Nigerian Forces Have Located Kidnapped Schoolgirls, But Afraid to Attack

The Nigerian army has reportedly located where the 270 or so schoolgirls kidnapped by Islamic militants Boko Haram are being held, but are afraid of attacking because it might endanger their lives.

Chief of Defence Staff Air Marshal Alex Badeh said on Monday that "the good news for the parents of the girls is that we know where they are," BBC News reported, but refused to give out their location.

"But where they are held, can we go there with force?
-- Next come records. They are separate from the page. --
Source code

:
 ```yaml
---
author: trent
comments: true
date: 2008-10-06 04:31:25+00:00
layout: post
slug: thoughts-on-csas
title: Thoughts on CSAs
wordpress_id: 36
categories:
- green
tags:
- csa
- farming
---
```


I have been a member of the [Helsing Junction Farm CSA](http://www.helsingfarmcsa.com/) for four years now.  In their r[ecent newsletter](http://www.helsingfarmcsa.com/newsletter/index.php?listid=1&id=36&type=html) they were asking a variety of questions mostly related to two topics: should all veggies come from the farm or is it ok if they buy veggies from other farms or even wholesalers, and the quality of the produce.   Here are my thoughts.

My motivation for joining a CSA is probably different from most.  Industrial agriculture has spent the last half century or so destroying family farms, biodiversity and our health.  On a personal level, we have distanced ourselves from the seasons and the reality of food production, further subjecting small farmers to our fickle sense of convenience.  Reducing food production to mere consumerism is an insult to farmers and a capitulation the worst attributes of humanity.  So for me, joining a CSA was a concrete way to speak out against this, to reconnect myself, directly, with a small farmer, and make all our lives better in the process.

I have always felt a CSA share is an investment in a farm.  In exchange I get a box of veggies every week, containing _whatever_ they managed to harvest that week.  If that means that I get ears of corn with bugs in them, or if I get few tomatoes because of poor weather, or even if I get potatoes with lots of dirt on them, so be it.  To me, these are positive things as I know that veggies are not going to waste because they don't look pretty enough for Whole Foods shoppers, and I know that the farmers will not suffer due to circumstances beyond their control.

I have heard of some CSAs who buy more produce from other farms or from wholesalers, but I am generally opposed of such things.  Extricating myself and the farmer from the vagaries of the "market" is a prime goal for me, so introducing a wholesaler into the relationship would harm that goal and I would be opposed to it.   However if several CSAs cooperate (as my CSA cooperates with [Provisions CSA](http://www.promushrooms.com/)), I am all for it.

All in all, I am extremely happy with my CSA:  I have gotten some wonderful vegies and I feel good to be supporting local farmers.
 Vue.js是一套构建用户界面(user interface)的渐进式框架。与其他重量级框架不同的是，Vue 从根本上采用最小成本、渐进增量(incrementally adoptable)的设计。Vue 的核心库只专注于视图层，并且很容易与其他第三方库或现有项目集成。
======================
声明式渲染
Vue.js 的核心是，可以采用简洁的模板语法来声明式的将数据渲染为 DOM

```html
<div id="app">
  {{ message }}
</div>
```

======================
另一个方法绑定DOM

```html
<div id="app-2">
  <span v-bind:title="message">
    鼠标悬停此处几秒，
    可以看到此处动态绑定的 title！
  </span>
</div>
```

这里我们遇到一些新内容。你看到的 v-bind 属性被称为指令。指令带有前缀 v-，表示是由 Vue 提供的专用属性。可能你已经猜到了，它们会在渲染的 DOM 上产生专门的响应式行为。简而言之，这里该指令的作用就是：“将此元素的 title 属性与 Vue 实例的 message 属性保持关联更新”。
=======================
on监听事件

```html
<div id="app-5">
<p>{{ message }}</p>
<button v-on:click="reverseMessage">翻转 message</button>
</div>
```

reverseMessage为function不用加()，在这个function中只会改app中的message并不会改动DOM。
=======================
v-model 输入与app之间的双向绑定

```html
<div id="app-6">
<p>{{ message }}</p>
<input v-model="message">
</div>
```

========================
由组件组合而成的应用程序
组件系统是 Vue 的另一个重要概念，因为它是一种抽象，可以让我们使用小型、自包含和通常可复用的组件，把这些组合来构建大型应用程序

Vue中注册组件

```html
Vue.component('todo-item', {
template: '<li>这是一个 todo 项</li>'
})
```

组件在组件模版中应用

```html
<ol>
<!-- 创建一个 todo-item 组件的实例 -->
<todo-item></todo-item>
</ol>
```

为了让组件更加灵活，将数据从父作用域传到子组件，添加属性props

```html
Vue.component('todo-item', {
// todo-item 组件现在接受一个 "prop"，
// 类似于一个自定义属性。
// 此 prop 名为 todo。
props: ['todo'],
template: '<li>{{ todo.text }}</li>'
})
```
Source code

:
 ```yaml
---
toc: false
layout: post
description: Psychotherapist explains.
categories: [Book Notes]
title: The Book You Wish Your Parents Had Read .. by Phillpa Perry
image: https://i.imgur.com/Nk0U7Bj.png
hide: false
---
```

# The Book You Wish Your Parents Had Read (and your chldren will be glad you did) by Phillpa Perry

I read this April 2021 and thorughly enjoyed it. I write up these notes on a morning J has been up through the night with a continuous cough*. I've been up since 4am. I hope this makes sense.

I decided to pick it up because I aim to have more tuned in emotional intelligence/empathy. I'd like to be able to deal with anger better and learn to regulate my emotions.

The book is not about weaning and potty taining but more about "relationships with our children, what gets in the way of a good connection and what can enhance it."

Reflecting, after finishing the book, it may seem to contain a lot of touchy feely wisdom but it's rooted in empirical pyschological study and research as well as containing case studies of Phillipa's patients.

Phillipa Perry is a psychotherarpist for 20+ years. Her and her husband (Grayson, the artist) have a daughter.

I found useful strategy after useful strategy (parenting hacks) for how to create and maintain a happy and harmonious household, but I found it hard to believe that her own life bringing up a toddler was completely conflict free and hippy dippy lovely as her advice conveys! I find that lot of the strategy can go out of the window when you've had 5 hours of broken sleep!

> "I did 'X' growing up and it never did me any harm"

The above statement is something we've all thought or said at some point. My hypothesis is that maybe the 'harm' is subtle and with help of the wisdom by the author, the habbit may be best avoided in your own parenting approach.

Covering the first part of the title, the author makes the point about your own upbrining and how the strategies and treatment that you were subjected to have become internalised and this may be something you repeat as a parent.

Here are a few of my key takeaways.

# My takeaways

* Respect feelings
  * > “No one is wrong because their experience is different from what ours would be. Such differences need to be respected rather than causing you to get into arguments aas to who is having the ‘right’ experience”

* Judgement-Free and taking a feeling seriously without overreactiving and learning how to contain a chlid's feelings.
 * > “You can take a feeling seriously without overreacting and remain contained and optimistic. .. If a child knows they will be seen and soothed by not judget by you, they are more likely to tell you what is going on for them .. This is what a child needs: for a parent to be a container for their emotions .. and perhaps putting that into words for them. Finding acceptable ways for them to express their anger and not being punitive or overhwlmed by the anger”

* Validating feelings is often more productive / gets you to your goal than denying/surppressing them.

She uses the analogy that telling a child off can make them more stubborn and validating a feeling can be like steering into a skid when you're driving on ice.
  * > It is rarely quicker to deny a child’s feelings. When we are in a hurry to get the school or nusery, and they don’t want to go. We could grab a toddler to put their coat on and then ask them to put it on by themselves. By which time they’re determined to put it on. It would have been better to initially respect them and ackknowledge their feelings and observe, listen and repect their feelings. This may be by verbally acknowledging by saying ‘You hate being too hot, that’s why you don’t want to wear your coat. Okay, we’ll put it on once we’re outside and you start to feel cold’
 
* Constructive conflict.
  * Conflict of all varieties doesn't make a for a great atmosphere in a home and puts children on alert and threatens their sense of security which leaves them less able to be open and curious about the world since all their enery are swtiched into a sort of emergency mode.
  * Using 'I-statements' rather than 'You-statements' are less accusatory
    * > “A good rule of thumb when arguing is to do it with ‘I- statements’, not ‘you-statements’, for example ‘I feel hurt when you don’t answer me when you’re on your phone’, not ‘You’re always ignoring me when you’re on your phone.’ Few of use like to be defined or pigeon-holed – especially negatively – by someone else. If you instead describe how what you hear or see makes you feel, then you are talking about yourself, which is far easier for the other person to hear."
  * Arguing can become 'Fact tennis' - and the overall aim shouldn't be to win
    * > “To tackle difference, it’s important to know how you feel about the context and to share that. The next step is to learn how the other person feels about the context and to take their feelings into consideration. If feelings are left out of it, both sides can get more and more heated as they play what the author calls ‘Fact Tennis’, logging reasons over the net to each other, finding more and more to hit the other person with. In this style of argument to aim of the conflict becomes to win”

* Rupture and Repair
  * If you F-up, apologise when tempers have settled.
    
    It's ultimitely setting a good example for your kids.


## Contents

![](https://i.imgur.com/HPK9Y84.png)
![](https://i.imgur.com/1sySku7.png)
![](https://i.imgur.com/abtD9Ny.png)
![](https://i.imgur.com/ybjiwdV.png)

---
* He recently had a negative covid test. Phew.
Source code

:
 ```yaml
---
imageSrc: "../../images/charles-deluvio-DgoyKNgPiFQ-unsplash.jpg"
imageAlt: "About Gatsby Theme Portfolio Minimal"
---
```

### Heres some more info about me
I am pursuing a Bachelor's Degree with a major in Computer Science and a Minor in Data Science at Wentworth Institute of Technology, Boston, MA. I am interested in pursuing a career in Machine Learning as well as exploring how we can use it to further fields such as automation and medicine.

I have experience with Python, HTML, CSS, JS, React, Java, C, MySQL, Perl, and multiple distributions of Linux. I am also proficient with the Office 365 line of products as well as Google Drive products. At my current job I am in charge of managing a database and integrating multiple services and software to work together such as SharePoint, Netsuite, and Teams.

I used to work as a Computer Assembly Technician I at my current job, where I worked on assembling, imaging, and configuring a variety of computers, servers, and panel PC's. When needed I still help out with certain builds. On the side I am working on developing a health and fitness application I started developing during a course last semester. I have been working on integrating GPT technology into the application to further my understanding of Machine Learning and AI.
We can't kill our girls in the name of trying to get them back," he added.

The girls were taken from an all-girls school in Chibok on April 14 by terrorist group Boko Haram, which has waged war on the Nigerian government for over five years now, often targeting Christian churches and communities in its mission to establish Islamic rule.

The international community has reacted with outrage at the kidnappings, with the U.S. And U.K. sending military teams into Nigeria to search for the girls.

Boko Haram leader Abubakar Shekau has said that the group will sell the girls as brides for the militants, and has demanded an exchange for prisoners held by the government.

"It is now four years or five years that you arrested our brethren and they are still in your prison. You are doing many things to them and now you are talking about these girls? We will never release them until after you release our brethren," Shekau said in a video earlier this month. Nigerian officials have refused such a deal, however.

"This government cannot negotiate with criminals and ... will not exchange people for criminals. A criminal will be treated like a criminal," Senate President David Mark declared.

Badeh's remarks on Monday were aimed at demonstrators marching in Abuja in support of the army's fight against the terrorists.

"Nobody should come and say the Nigerian military does not know what it's doing. We know what we are doing," he stressed.

"The president is solidly behind us. The president has empowered us to do the work."

Last week, Nigeria's teachers staged a nationwide strike in protest of the kidnappings, demanding that schools receive better protection from the government.

"All schools nationwide shall be closed as the day will be our day of protest against the abduction of the Chibok female students and the heartless murder of the 173 teachers," National Union of Teachers President Micheal Alogba Olukoya said.

Reuters noted that since the abductions, more than 470 people have been killed across Nigeria at the hands of Boko Haram, which continues raiding villages and bombing targets.